# Exercise:
Nothing but the lines below from the one with "- It imposes" through the one with "### data security 数据安全" should be output, each exactly as given, and no pictures.

# Available records:
══════════════════════════════

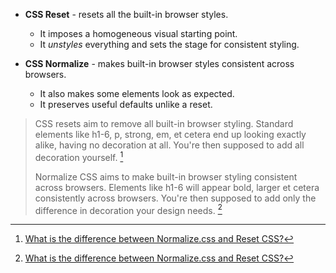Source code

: - **CSS Reset** - resets all the built-in browser styles.
    - It imposes a homogeneous visual starting point.
    - It _unstyles_ everything and sets the stage for consistent styling.

- **CSS Normalize** - makes built-in browser styles consistent across browsers.
    - It also makes some elements look as expected.
    - It preserves useful defaults unlike a reset.

>CSS resets aim to remove all built-in browser styling. Standard elements like h1-6, p, strong, em, et cetera end up looking exactly alike, having no decoration at all. You're then supposed to add all decoration yourself. [^1]
>
> Normalize CSS aims to make built-in browser styling consistent across browsers. Elements like h1-6 will appear bold, larger et cetera consistently across browsers. You're then supposed to add only the difference in decoration your design needs. [^1]



[^1]: [What is the difference between Normalize.css and Reset CSS?](https://stackoverflow.com/a/6896881)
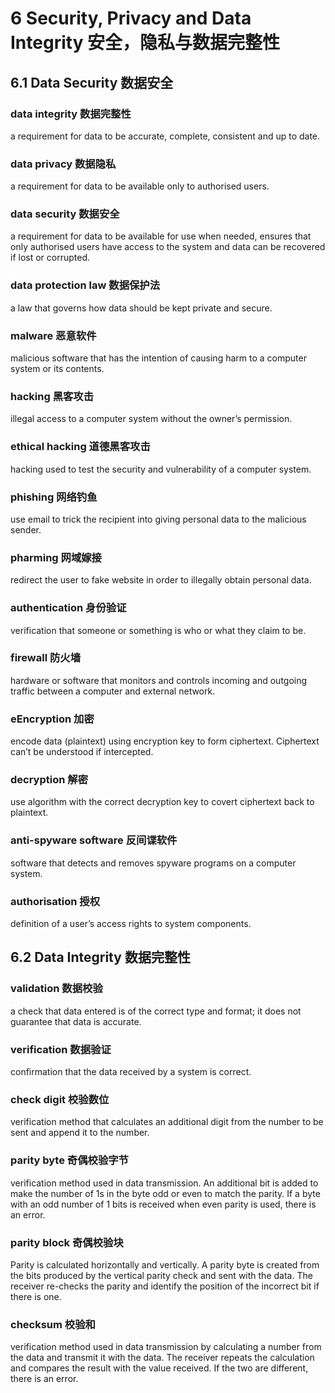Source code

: # 6 Security, Privacy and Data Integrity 安全，隐私与数据完整性

## 6.1 Data Security 数据安全

### data integrity 数据完整性

a requirement for data to be accurate, complete, consistent and up to date.

### data privacy 数据隐私

a requirement for data to be available only to authorised users.

### data security 数据安全

a requirement for data to be available for use when needed, ensures that only
authorised users have access to the system and data can be recovered if lost
or corrupted.

### data protection law 数据保护法

a law that governs how data should be kept private and secure.

### malware 恶意软件

malicious software that has the intention of causing harm to a computer system
or its contents.

### hacking 黑客攻击

illegal access to a computer system without the owner’s permission.

### ethical hacking 道德黑客攻击

hacking used to test the security and vulnerability of a computer system.

### phishing 网络钓鱼

use email to trick the recipient into giving personal data to the malicious
sender.

### pharming 网域嫁接

redirect the user to fake website in order to illegally obtain personal data.

### authentication 身份验证

verification that someone or something is who or what they claim to be.

### firewall 防火墙

hardware or software that monitors and controls incoming and outgoing traffic
between a computer and external network.

### eEncryption 加密

encode data (plaintext) using encryption key to form ciphertext.  Ciphertext
can’t be understood if intercepted.

### decryption 解密

use algorithm with the correct decryption key to covert ciphertext back to
plaintext.

### anti-spyware software 反间谍软件

software that detects and removes spyware programs on a computer system.

### authorisation 授权

definition of a user’s access rights to system components.

## 6.2 Data Integrity 数据完整性

### validation 数据校验

a check that data entered is of the correct type and format; it does not
guarantee that data is accurate.

### verification 数据验证

confirmation that the data received by a system is correct.

### check digit 校验数位

verification method that calculates an additional digit from the number to
be sent and append it to the number.

### parity byte 奇偶校验字节

verification method used in data transmission. An additional bit is added to
make the number of 1s in the byte odd or even to match the parity. If a byte
with an odd number of 1 bits is received when even parity is used, there is
an error.

### parity block 奇偶校验块

Parity is calculated horizontally and vertically. A parity byte is created
from the bits produced by the vertical parity check and sent with the data.
The receiver re-checks the parity and identify the position of the incorrect
bit if there is one.

### checksum 校验和

verification method used in data transmission by calculating a number from the
data and transmit it with the data. The receiver repeats the calculation and
compares the result with the value received. If the two are different, there is
an error.
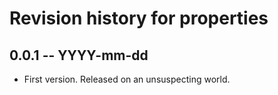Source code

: # Revision history for properties

## 0.0.1  -- YYYY-mm-dd

* First version. Released on an unsuspecting world.
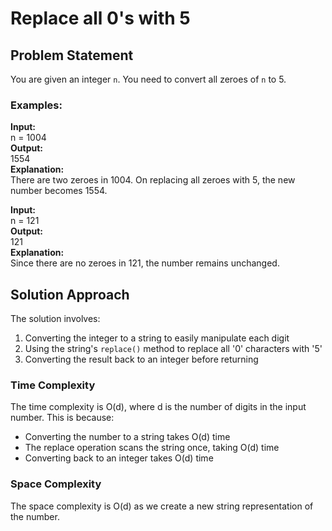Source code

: # Replace all 0's with 5

## Problem Statement
You are given an integer `n`. You need to convert all zeroes of `n` to 5.

### Examples:
**Input:**  
n = 1004  
**Output:**  
1554  
**Explanation:**  
There are two zeroes in 1004. On replacing all zeroes with 5, the new number becomes 1554.

**Input:**  
n = 121  
**Output:**  
121  
**Explanation:**  
Since there are no zeroes in 121, the number remains unchanged.

## Solution Approach
The solution involves:
1. Converting the integer to a string to easily manipulate each digit
2. Using the string's `replace()` method to replace all '0' characters with '5'
3. Converting the result back to an integer before returning

### Time Complexity
The time complexity is O(d), where d is the number of digits in the input number. This is because:
- Converting the number to a string takes O(d) time
- The replace operation scans the string once, taking O(d) time
- Converting back to an integer takes O(d) time

### Space Complexity
The space complexity is O(d) as we create a new string representation of the number.
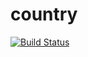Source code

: # country
[![Build Status](https://travis-ci.org/flannel-dev-lab/country.svg?branch=master)](https://travis-ci.org/flannel-dev-lab/country)
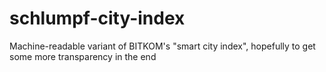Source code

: # schlumpf-city-index
Machine-readable variant of BITKOM's "smart city index", hopefully to get some more transparency in the end
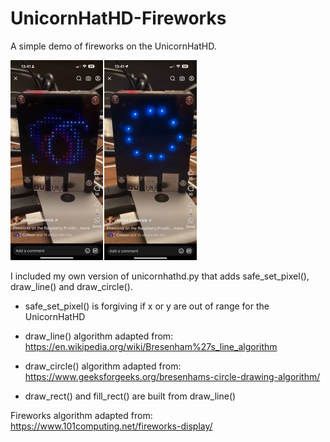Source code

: # UnicornHatHD-Fireworks
A simple demo of fireworks on the UnicornHatHD.

![pi-fireworks](./pi-fireworks.jpg)

I included my own version of unicornhathd.py that adds safe_set_pixel(), draw_line() and draw_circle().

* safe_set_pixel() is forgiving if x or y are out of range for the UnicornHatHD

* draw_line() algorithm adapted from:
https://en.wikipedia.org/wiki/Bresenham%27s_line_algorithm

* draw_circle() algorithm adapted from:
https://www.geeksforgeeks.org/bresenhams-circle-drawing-algorithm/

* draw_rect() and fill_rect() are built from draw_line()

Fireworks algorithm adapted from:
https://www.101computing.net/fireworks-display/

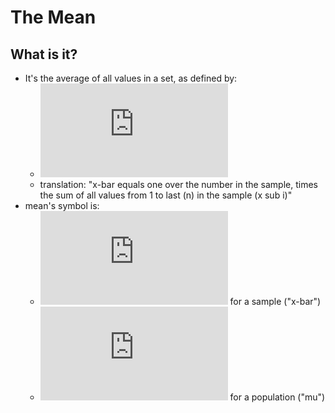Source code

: # The Mean

## What is it?
- It's the average of all values in a set, as defined by:
	- ![equation](https://latex.codecogs.com/gif.latex?%5Coverline%7Bx%7D%20%3D%20%5Cfrac%7B1%7D%7Bn%7D%5Csum_%7Bi%3D1%7D%5E%7Bn%7D%7Bx_i%7D)
	- translation: "x-bar equals one over the number in the sample, times the sum of all values from 1 to last (n) in the sample (x sub i)"
- mean's symbol is:
	- ![equation](https://latex.codecogs.com/gif.latex?%5Coverline%7Bx%7D) for a sample ("x-bar")
	- ![equation](https://latex.codecogs.com/gif.latex?%7B%5Cmu%7D) for a population ("mu")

══════════════════════════════

# Expected answer:
    - It imposes a homogeneous visual starting point.
    - It _unstyles_ everything and sets the stage for consistent styling.

- **CSS Normalize** - makes built-in browser styles consistent across browsers.
    - It also makes some elements look as expected.
    - It preserves useful defaults unlike a reset.

>CSS resets aim to remove all built-in browser styling. Standard elements like h1-6, p, strong, em, et cetera end up looking exactly alike, having no decoration at all. You're then supposed to add all decoration yourself. [^1]
>
> Normalize CSS aims to make built-in browser styling consistent across browsers. Elements like h1-6 will appear bold, larger et cetera consistently across browsers. You're then supposed to add only the difference in decoration your design needs. [^1]



[^1]: [What is the difference between Normalize.css and Reset CSS?](https://stackoverflow.com/a/6896881)
Source code

: # 6 Security, Privacy and Data Integrity 安全，隐私与数据完整性

## 6.1 Data Security 数据安全

### data integrity 数据完整性

a requirement for data to be accurate, complete, consistent and up to date.

### data privacy 数据隐私

a requirement for data to be available only to authorised users.

### data security 数据安全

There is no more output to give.